The paper seeks to reduce the amount of storage required to store all tags on-chip by adopting a mapping structure similar to a page table, enabling adaptive tag storage policies. This solution is based on the observation that conventional tag array approach of maintaning tags within a set is similar to inverted page table (IPT). In the realm of virtual memory, an inverted page table reserves an array of virtual addresses, the size of which equals the number of physical pages. Entry i of the inverted page table stores the tag of the virtual address that is mapped to the physical frame. When translating a virtual address, the table is associatively searched to locate the physical frame number by comparing every virtual address against the requested address. Given that the physical address space is often several GBs in size (which is far more larger than a set in the cache), this process is typically accelerated by hashing the virtual address to a certain location in the IPT, and then start linear probing from that point. As discussed above, the size of an IPT is bounded by the number of physical pages (or cache blocks in a set compared) rather than the number of virtual pages. In the case where the virtual address space is larger than the physical address space, such as virtual memory, the IPT has an obvious advantage over a direct-mapped page table (an array of physical frame numbers, the size of which equals the number of virtual pages).

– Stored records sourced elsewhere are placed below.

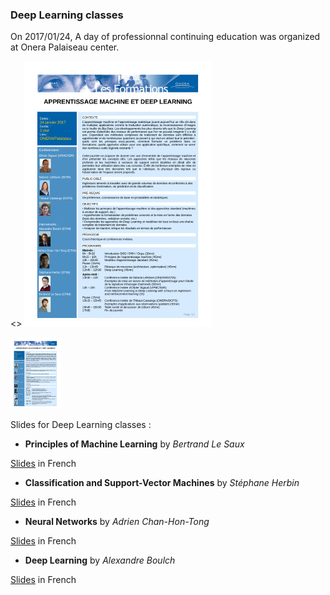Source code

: ### Deep Learning classes

On 2017/01/24, A day of professionnal continuing education was organized at Onera Palaiseau center. 

<> ![Program](education/DLDay_20170124_program.jpg "Deep Learning Day 2017/01/24 program")

 [<img src="education/DLDay_20170124_program.jpg" alt="Deep Learning Day 2017/01/24 progra" width="80">](education/DLDay_20170124_program.pdf)


Slides for Deep Learning classes :

* **Principles of Machine Learning** by *Bertrand Le Saux*

[Slides](education/DL2017_01_BLS.pdf) in French

* **Classification and Support-Vector Machines** by *Stéphane Herbin*

[Slides](education/DL2017_02_SH.pdf) in French

* **Neural Networks** by *Adrien Chan-Hon-Tong*

[Slides](education/DL2017_03_ACHT.pdf) in French

* **Deep Learning** by *Alexandre Boulch*

[Slides](education/DL2017_04_AB.pdf) in French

On the other hand, a page table can be optimized to consume less storage while still using forward mapping (i.e. mapping VA to PA). For example, multi-leveled page table, implemented as radix trees, allows flexible allocation of mapping table storage in three aspects. First, compared with a direct-mapped array, storage does not need to be consecutive, since tree nodes are linked together using pointers. Second, if a subtree is empty, the upper level parent can just store an empty pointer in the corresponding field. The tree walker is able to infer this case when seeing an empty pointer. The last, and the most important point is that, if a middle-level subtree P only has one leaf-level entry E as its only decendant, i.e. there is a path from P to E and no other nodes in the tree can be reached except the nodes on the path, the path can be compressed by storing the leaf node E within node P.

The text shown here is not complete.